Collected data
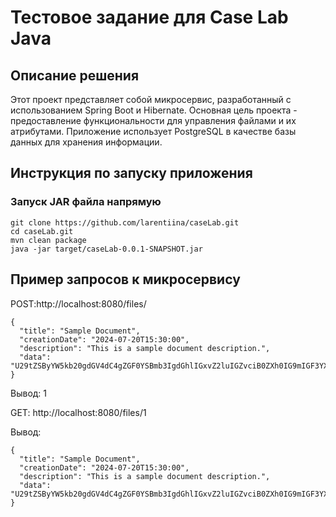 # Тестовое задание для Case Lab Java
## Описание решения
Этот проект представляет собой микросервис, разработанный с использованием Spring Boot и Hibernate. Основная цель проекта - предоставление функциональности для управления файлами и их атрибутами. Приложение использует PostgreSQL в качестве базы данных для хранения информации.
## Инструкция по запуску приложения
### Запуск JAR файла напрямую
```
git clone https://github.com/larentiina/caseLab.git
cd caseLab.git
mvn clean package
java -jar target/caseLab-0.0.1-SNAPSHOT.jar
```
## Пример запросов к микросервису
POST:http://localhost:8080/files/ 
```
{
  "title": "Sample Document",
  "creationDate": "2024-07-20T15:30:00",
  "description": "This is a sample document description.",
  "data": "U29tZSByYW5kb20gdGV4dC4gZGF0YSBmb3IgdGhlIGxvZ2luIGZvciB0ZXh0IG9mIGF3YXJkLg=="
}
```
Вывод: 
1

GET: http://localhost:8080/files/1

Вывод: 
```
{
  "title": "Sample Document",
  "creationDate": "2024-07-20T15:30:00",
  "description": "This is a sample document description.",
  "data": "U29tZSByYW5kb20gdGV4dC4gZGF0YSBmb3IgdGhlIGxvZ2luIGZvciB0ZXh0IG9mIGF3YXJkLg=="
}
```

---

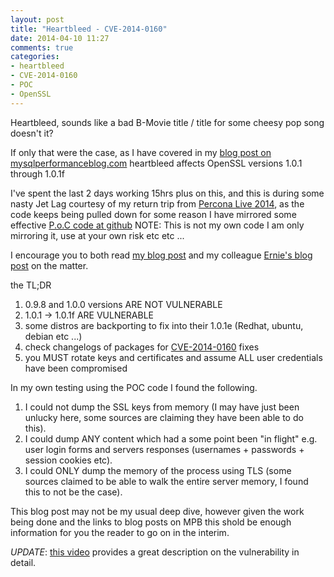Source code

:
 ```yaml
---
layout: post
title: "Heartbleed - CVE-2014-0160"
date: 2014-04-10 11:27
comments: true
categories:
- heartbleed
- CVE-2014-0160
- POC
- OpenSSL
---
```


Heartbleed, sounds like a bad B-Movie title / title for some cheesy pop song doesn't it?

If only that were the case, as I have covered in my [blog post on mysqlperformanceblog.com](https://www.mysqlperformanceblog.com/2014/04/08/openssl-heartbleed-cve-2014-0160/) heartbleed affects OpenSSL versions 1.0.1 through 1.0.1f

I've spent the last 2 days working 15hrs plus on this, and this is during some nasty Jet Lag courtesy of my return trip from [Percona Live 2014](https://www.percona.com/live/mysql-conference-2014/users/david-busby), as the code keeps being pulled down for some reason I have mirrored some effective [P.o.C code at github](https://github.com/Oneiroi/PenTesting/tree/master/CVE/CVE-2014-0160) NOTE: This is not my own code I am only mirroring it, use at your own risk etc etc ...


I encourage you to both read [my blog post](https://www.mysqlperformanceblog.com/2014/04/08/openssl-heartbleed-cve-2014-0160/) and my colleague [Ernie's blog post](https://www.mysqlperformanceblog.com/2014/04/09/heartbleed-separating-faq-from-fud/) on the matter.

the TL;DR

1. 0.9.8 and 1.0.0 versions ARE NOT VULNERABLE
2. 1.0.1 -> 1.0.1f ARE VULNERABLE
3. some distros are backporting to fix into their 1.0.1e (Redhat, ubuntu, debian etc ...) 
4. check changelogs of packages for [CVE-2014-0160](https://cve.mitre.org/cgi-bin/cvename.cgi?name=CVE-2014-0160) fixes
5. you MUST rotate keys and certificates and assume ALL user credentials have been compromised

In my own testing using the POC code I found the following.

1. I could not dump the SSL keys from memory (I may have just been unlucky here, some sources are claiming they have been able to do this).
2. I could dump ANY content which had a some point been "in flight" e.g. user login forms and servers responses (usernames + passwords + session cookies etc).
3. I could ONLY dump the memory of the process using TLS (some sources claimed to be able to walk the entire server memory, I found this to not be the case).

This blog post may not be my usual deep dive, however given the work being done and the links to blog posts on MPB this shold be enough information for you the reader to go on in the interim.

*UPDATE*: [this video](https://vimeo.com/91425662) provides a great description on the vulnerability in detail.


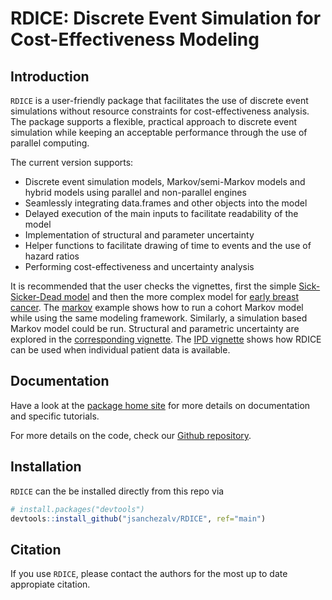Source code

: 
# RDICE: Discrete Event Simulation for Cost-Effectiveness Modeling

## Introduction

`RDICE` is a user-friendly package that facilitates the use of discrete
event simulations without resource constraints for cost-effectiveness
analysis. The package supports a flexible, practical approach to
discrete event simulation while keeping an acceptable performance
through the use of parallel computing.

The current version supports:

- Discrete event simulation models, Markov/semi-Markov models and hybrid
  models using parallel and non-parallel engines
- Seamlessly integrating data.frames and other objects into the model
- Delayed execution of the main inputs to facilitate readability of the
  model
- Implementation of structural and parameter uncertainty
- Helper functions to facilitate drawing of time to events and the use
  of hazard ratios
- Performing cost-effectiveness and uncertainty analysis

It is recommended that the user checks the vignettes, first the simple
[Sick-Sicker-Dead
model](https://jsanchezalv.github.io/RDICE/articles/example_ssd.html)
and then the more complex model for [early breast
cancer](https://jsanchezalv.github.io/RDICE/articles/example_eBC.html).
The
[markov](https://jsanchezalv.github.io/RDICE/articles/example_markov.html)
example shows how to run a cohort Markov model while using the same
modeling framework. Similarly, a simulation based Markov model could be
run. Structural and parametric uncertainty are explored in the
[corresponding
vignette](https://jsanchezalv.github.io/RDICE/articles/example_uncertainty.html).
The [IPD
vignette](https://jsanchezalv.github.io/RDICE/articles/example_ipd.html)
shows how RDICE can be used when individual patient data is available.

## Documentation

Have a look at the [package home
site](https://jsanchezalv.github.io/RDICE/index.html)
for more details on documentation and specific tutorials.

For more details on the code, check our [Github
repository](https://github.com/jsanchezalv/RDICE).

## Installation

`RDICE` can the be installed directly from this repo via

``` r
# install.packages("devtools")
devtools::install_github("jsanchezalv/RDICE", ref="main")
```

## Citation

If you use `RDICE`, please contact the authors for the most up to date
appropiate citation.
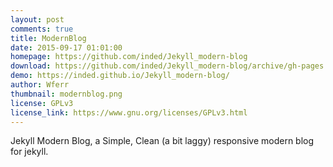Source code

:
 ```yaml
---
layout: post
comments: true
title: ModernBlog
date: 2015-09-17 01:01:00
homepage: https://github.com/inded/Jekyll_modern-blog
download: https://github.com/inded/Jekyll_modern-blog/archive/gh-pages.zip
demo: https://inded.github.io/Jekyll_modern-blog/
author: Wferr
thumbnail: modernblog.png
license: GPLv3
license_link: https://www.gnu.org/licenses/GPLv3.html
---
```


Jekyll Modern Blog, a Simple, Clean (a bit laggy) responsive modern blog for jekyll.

## Directions for this task
Which lines above hold the string "through"? Copy each of them.

## Exercise output
If only that were the case, as I have covered in my [blog post on mysqlperformanceblog.com](https://www.mysqlperformanceblog.com/2014/04/08/openssl-heartbleed-cve-2014-0160/) heartbleed affects OpenSSL versions 1.0.1 through 1.0.1f
through the use of parallel computing.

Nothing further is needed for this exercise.